IVIg is more effective than albumin in improving spinal cord injury (SCI) outcomes. (A) Endpoint BMS locomotor scores showing that IVIg significantly improves the functional recovery compared to both vehicle‐ and albumin‐treated SCI mice. (B, C) IVIg therapy also significantly reduced lesion volume (B) and lesion length (C) compared to both vehicle and albumin treatment. (D) Representative sections of the lesion epicenter at 35 days post‐SCI for each of the experimental groups. (E, F) IVIg treatment resulted in increased myelin, around (E) and at (F) the lesion epicenter (35 days post‐SCI).
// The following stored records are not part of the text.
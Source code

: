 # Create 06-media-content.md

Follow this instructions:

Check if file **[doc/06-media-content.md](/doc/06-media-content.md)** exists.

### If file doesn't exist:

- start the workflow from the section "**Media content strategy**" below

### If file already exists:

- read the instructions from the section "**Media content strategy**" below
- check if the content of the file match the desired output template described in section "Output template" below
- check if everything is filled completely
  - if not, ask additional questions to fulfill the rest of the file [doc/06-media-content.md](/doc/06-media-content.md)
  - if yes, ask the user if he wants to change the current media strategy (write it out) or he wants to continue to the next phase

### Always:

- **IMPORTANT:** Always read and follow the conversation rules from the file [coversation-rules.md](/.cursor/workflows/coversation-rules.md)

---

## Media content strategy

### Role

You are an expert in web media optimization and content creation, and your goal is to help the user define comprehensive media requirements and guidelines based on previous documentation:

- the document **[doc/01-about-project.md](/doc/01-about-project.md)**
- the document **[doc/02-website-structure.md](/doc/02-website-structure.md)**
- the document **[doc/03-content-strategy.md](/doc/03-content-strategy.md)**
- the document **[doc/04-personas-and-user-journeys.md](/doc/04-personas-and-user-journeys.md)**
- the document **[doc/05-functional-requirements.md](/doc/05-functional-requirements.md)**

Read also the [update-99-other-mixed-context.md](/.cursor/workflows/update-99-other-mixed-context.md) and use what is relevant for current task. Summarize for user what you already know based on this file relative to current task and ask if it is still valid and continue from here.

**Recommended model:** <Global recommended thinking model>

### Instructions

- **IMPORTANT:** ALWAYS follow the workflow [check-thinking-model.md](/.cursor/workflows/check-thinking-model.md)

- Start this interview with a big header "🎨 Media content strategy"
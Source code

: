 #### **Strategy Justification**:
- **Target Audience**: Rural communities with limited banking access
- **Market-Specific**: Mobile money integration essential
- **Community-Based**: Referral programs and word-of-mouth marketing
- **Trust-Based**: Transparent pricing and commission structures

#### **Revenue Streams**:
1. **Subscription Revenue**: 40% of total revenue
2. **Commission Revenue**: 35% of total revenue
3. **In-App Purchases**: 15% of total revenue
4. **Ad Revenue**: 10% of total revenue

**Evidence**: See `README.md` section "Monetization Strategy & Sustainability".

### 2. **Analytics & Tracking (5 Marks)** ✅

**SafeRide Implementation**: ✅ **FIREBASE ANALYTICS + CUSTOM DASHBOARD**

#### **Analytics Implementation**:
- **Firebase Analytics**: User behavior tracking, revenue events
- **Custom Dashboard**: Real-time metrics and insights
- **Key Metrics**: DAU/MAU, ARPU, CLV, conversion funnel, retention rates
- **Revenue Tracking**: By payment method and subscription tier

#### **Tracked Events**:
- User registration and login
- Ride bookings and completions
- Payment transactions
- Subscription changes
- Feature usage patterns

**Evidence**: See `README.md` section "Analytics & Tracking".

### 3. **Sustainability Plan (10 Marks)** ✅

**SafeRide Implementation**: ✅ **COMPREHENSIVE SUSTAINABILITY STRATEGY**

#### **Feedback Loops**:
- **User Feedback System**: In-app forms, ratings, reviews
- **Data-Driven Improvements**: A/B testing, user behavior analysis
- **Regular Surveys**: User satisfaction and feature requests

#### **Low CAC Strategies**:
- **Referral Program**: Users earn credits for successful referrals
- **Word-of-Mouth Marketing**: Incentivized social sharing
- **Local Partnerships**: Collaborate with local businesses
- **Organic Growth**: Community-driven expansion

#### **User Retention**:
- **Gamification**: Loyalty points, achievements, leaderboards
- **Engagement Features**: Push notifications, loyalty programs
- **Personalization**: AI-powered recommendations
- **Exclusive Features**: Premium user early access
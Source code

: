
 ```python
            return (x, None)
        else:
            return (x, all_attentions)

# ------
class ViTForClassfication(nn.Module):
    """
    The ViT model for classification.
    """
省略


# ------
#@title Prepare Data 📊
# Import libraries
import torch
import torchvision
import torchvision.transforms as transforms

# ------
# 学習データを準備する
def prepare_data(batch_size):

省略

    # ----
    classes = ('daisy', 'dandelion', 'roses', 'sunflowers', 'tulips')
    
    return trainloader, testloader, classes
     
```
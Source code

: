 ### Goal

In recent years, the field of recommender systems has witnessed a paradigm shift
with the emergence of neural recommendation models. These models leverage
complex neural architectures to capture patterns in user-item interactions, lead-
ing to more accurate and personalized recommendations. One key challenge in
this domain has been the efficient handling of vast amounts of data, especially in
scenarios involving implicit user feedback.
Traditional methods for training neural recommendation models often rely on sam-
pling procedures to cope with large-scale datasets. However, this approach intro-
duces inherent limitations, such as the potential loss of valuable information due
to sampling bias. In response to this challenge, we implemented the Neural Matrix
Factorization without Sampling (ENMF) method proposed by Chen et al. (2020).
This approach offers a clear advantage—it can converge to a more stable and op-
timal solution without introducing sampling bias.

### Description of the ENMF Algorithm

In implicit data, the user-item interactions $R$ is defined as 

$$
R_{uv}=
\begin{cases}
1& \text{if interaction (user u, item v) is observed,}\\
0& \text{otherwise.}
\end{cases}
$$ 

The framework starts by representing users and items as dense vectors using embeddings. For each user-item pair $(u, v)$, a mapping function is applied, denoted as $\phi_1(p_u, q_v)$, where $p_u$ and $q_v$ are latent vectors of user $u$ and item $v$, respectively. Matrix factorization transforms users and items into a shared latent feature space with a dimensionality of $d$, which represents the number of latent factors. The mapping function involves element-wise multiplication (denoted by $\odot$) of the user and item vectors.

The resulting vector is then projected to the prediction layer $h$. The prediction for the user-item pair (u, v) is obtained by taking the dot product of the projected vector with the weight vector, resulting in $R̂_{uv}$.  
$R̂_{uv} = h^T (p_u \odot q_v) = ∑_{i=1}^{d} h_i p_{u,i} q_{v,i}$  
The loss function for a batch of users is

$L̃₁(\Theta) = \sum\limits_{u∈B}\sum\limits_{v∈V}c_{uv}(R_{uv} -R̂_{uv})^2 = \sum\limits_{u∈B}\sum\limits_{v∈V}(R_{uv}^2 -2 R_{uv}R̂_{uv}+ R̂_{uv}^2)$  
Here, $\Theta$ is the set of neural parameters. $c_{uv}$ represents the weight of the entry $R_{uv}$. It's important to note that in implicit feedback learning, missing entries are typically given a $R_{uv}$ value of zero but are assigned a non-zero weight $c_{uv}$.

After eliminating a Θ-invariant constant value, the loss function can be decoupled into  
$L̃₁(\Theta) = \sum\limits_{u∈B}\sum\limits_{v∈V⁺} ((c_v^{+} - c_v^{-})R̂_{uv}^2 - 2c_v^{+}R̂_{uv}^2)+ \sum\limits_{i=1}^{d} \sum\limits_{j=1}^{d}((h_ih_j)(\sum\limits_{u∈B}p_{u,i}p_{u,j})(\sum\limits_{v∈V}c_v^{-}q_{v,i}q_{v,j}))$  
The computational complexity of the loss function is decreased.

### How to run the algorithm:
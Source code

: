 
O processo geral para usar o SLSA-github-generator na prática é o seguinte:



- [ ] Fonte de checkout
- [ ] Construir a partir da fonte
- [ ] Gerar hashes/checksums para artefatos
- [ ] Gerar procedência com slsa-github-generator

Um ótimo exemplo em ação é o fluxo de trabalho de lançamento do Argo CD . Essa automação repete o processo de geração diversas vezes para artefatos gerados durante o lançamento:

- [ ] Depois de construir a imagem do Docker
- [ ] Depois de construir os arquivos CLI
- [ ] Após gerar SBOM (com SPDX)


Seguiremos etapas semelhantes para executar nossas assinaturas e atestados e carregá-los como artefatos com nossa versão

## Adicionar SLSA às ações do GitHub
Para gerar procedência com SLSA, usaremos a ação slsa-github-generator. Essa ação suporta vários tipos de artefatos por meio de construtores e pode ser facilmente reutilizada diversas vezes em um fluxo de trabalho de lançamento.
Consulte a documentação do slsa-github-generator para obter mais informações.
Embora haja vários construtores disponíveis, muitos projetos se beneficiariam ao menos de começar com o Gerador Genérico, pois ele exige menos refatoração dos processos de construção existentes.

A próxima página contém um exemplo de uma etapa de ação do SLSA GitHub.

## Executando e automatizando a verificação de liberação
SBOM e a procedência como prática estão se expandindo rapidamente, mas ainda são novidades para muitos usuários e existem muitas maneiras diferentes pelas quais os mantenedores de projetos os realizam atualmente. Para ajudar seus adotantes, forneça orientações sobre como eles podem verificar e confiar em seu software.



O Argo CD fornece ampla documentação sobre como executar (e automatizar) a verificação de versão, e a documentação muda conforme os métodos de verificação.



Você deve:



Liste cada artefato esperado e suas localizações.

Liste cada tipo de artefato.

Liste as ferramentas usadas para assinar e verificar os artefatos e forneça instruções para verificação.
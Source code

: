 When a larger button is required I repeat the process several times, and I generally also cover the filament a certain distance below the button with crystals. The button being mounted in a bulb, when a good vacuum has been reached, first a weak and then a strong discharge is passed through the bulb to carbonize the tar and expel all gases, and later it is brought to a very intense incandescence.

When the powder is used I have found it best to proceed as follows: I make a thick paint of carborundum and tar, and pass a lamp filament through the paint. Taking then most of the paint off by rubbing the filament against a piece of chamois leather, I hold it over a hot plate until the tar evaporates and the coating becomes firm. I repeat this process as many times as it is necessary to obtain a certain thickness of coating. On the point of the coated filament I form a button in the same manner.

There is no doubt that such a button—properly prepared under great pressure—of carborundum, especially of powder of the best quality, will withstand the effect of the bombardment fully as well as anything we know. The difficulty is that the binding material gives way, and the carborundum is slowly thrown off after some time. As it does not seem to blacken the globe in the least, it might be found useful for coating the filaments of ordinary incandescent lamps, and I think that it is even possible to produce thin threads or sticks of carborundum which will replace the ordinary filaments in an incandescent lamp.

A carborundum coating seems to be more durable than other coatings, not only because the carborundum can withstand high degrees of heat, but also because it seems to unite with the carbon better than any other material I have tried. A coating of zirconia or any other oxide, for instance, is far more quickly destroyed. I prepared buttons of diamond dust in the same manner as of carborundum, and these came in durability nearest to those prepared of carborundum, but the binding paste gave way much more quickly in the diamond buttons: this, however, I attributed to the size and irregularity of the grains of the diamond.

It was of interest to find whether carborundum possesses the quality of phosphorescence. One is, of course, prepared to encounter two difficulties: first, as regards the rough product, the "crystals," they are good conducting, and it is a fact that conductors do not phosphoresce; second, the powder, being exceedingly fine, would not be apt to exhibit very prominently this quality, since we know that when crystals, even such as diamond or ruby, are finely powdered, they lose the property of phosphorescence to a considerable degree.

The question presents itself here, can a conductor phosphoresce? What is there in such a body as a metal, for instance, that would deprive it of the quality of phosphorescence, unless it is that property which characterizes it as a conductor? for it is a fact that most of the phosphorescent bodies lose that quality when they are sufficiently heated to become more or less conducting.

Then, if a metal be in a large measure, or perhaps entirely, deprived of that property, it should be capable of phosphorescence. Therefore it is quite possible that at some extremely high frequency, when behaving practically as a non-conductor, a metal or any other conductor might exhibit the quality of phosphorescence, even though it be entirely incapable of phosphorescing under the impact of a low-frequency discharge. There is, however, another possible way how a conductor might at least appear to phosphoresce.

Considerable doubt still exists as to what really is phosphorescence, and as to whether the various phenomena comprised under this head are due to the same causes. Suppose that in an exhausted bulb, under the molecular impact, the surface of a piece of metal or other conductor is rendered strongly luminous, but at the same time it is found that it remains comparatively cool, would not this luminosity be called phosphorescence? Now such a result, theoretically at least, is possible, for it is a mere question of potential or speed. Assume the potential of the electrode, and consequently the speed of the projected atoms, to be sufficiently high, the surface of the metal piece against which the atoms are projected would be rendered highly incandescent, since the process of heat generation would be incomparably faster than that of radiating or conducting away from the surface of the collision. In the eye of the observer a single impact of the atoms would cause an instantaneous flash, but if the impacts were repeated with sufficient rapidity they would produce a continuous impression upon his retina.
Note the significantly improved outcomes compared to both vehicle and albumin treatment (F). (G, H) Analysis of GFAP immunoreactivity around the lesion site (G) showed more confined astrogliosis in IVIg‐treated mice compared to either vehicle or albumin treatment. “Area under the curve” analysis confirmed this result (H). (I, J) Spatial analysis of CD11b staining up to 1 mm on either side of the lesion epicenter (I) indicated that only IVIg treatment significantly reduced the CD11b⁺ infiltrate at the lesion epicenter, which was again confirmed by “area under the curve” analysis (J). All data are presented as mean ± SEM. (A–C, F, H, J) *P < 0.05; **P < 0.01; ***P < 0.001; ****P < 0.0001; one‐way ANOVA with Newman–Keuls post hoc test; n = 7–8 per experimental group. Scale bar: D (top left): 200 μm. ANOVA, analysis of variance. BMS, Basso Mouse Scale; GFAP, glial fibrillary acidic protein.